I shall not pursue this subject; for it is far easier for you to think it out, than to gather the facts I wish to bring before you. Read "Shirley," and let the saddest hours of Caroline Helstone's life bear witness for thousands who never find a vocation. Read the "Professor," and let its sweet stimulus kindle in you some appreciation of the joy which mutual labor can bring to a happy husband and wife.

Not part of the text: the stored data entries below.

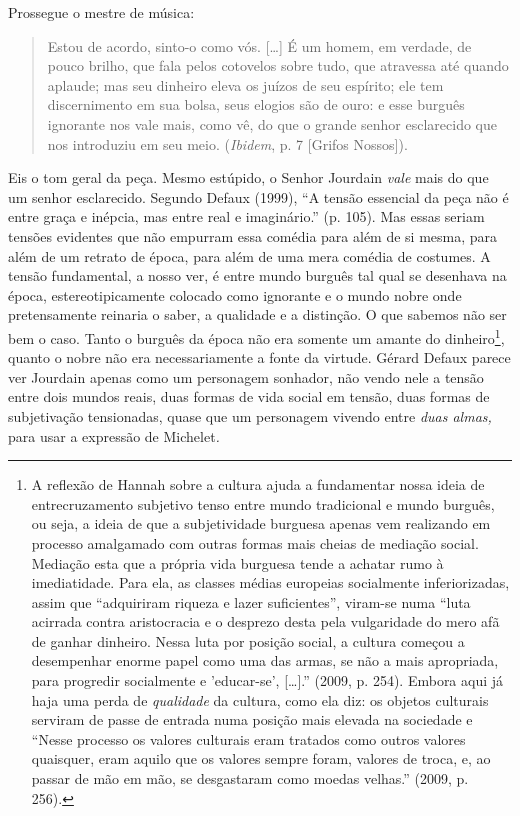 Prossegue o mestre de música:

\begin{quote}
Estou de acordo, sinto-o como vós. {[}\ldots{}{]} É um homem, em
verdade, de pouco brilho, que fala pelos cotovelos sobre tudo, que
atravessa até quando aplaude; mas seu dinheiro eleva os juízos de seu
espírito; ele tem discernimento em sua bolsa, seus elogios são de ouro:
e esse burguês ignorante nos vale mais, como vê, do que o grande senhor
esclarecido que nos introduziu em seu meio. (\emph{Ibidem}, p. 7
{[}Grifos Nossos{]}).
\end{quote}

Eis o tom geral da peça. Mesmo estúpido, o Senhor Jourdain \emph{vale}
mais do que um senhor esclarecido. Segundo Defaux (1999), ``A tensão
essencial da peça não é entre graça e inépcia, mas entre real e
imaginário.'' (p. 105). Mas essas seriam tensões evidentes que não
empurram essa comédia para além de si mesma, para além de um retrato de
época, para além de uma mera comédia de costumes. A tensão fundamental,
a nosso ver, é entre mundo burguês tal qual se desenhava na época,
estereotipicamente colocado como ignorante e o mundo nobre onde
pretensamente reinaria o saber, a qualidade e a distinção. O que sabemos
não ser bem o caso. Tanto o burguês da época não era somente um amante
do dinheiro\footnote{A reflexão de Hannah sobre a cultura ajuda a
  fundamentar nossa ideia de entrecruzamento subjetivo tenso entre mundo
  tradicional e mundo burguês, ou seja, a ideia de que a subjetividade
  burguesa apenas vem realizando em processo amalgamado com outras
  formas mais cheias de mediação social. Mediação esta que a própria
  vida burguesa tende a achatar rumo à imediatidade. Para ela, as
  classes médias europeias socialmente inferiorizadas, assim que
  ``adquiriram riqueza e lazer suficientes'', viram-se numa ``luta
  acirrada contra aristocracia e o desprezo desta pela vulgaridade do
  mero afã de ganhar dinheiro. Nessa luta por posição social, a cultura
  começou a desempenhar enorme papel como uma das armas, se não a mais
  apropriada, para progredir socialmente e 'educar-se',
  {[}\ldots{}{]}.'' (2009, p. 254). Embora aqui já haja uma perda de
  \emph{qualidade} da cultura, como ela diz: os objetos culturais
  serviram de passe de entrada numa posição mais elevada na sociedade e
  ``Nesse processo os valores culturais eram tratados como outros
  valores quaisquer, eram aquilo que os valores sempre foram, valores de
  troca, e, ao passar de mão em mão, se desgastaram como moedas
  velhas.'' (2009, p. 256).}, quanto o nobre não era necessariamente a
fonte da virtude. Gérard Defaux parece ver Jourdain apenas como um
personagem sonhador, não vendo nele a tensão entre dois mundos reais,
duas formas de vida social em tensão, duas formas de subjetivação
tensionadas, quase que um personagem vivendo entre \emph{duas almas,}
para usar a expressão de Michelet\emph{.}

Sad, indeed, then, is it when man himself represses a woman's longing for work, whether from false tenderness, from a dread of public opinion, a shrinking from her ultimate independence, or a small personal jealousy. That he does, in the aggregate and as an individual, so repress it, is unfortunately matter of history: it is no invention of an outraged inferior. I could offer you many private examples of this; but those that carry proofs of their reality with them will, I fear, seem very familiar. The first consists in the opposition shown to the attempt of Mr. Bennett to establish young women as watchmakers. Honorary Secretary to the Horological Department of the great Exhibition, he could not help observing the superiority of the Genevese watches, in cheapness and convenience of carriage. In England, watches are so dear that only the privileged classes can carry them. It would be for the interests of the manufacturers, of course, to be able to compete with the Swiss; but they were too short-sighted to see it. Finding that twenty thousand women and girls were employed in Switzerland in the manufacture of watches and watchmakers' tools, Mr. Bennett undertook to deliver a public lecture on the subject. It was interrupted by hisses, and broken up like a New-York convention. Three well-educated women then applied to him to be taught; but no Englishman could be found to take them. A Swiss, settled in London, did. They made more progress in six months than ordinary boys in six years; but they, as well as their teacher, were so cruelly persecuted, that it was found necessary to relinquish the attempt. My impression is, though I cannot find the account in print, that a further effort was made on a more extended scale, something like a school; and this was resisted by such combined effort on the part of the trade, that Mr. Bennett and his friends began to make a stir through the press. The "Edinburgh Review" mentions a watchmaker's wife who wished to work with her husband in his special department. Finding that it could not be done with the consent of the trade, she undertook, instead, the engraving of the brass work; but, though working in her own house, she was at last successful only under the plea that she had been regularly apprenticed by her father, also in the business. She persevered, and taught her two daughters; and so will many others.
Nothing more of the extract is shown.